The Doha technical talks on July 1 covered Hormuz shipping and frozen funds. Iran's nuclear program was not on the agenda. The IAEA has had no verified access to Iran's nuclear sites since June 2025.
July 3, 2026
Iran nuclear talks in Doha 2026 between US and Iranian delegations
Mediators in Doha facilitated indirect talks between Iran and the United States on July 1, 2026. [Image Source: AFP]

DOHA — The talks in Qatar ended Wednesday with a statement from mediators that “positive progress” had been made. President Donald Trump told reporters on the same day that “the denuclearization of Iran is moving along well.” On that same day, Iran and the United States did not meet at any level.

Those three things are all simultaneously true.

Steve Witkoff and Jared Kushner, the two US envoys who traveled to Qatar for the July 1 technical talks, spent the day meeting with Qatar’s prime minister, not with their Iranian counterparts. Tehran confirmed sending its own delegation to Doha but explicitly denied having agreed to meet American officials at any level. The discussions — covering implementation disputes under the memorandum of understanding signed June 17, the administration of the Strait of Hormuz, and the release of $6 billion in frozen Iranian funds — took place through Qatari and Pakistani intermediaries. Both delegations shuttled to the same venue. Neither entered the same room.
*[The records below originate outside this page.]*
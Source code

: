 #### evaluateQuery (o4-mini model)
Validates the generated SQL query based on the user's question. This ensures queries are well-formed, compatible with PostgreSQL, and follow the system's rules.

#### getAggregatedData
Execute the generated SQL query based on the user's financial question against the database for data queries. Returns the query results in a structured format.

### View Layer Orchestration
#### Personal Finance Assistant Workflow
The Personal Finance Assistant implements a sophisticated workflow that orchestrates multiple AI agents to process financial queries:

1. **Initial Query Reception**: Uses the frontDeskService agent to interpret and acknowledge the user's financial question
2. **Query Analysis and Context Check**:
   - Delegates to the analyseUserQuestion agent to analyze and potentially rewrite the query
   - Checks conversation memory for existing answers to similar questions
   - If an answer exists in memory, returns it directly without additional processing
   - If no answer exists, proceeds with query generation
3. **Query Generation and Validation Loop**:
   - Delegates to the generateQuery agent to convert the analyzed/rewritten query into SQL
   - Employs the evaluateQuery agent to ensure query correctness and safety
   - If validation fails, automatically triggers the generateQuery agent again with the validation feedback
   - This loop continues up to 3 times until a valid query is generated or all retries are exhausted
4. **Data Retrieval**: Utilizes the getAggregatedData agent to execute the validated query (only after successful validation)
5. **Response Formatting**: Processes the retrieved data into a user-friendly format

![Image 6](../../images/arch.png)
The gap between Trump’s language and the diplomatic architecture of those meetings matters because of what “denuclearization” would actually require. Before any enrichment suspension, dismantlement schedule, or verification protocol can begin, the International Atomic Energy Agency must have eyes on Iran’s nuclear program. It does not. IAEA inspectors have had no verified access to Iran’s nuclear sites since the June 2025 strikes. The agency formally stopped conducting verification activities in Iran in accordance with NPT safeguards requirements after February 28, 2026.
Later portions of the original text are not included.